Thursday, September 06, 2012

Cubicle 7's Yggdrasill -- Gaming in the Norse Epics

As a fantasy fan and a gaming fan, I am always on the lookout for fresh ideas in both areas.  It never ceases to amaze me how often the freshest ideas come from looking back and returning to "primary sources" instead of using only the most recent works for inspiration.  For example, I have found reading the "The Bonestealer's Mirror" by John C. Hocking in a recent issue of Black Gate Magazine to be far more entertaining Sword and Sorcery fare than the staid stacks of post-Conan "Thud and Blunder."  This kind of looking back is why I find the stories of C.L. Moore or Poul Anderson's Three Hearts and Three Lions (even with its total cop out of an ending) so refreshing while I find a good deal of modern fantasy to be played out.

This isn't to say that "older is always better," far from it.  It is only to say that when writing in a tradition, it is often useful to go back to a font closer to the origin as the water of ideas there is often cleaner and has more room for the writer to invent new ideas.  It is easier to adapt Beowulf into a Western than it is to do the same to The 13th Warrior for example -- due to the added commentary that 13th Warrior is making regarding the time in which the story takes place.
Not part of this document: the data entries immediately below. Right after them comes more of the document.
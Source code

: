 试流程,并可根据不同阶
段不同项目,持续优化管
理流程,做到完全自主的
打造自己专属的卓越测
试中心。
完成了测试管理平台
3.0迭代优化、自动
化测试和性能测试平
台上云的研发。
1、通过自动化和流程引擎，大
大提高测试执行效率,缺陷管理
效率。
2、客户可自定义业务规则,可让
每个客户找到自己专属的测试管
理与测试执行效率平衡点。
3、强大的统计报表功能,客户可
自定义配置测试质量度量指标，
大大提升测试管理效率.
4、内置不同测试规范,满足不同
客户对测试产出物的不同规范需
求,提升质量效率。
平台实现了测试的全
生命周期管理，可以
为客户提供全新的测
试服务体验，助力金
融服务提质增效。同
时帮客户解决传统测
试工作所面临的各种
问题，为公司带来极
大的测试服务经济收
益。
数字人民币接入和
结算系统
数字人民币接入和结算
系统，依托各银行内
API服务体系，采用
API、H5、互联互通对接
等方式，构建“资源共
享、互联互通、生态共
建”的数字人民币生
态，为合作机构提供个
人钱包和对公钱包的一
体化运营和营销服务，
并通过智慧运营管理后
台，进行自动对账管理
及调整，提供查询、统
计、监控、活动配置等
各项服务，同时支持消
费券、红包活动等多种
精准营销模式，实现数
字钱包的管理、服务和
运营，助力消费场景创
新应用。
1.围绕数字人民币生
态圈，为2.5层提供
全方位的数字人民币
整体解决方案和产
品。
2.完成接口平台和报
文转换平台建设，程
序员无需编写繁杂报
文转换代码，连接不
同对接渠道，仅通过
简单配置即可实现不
It is often said that the fantasy role playing of role playing games is Tolkienesque, that all fantasy rpg campaigns are to some degree adaptations of The Lord of the Rings.  There is some truth to the statement, though plenty of exceptions, as most fantasy rpgs have their elves, dwarves, and halflings.  They have their Rangers and their Thieves.  They have their dragons and magical rings.  At least enough of them do that the argument isn't entirely an insane one to make.  It also means that many games that could otherwise be great -- due to interesting mechanics -- fail to succeed and become Fantasy Heartbreakers.  Fantasy Heartbreaker is too often a term used with derision, and it oughtn't be.  Fantasy Heartbreakers are "heartbreaking" after all, they are the underdogs that we root for that ultimately failed in their goals.  Too often those goals were to incrementally improve on the existing state of gaming, too often they are just making a "better version of game x that came out last year."  They have too often forgotten the truism that I began this post with, "often the freshest ideas come from looking back and returning to "primary sources" instead of using only the most recent works for inspiration."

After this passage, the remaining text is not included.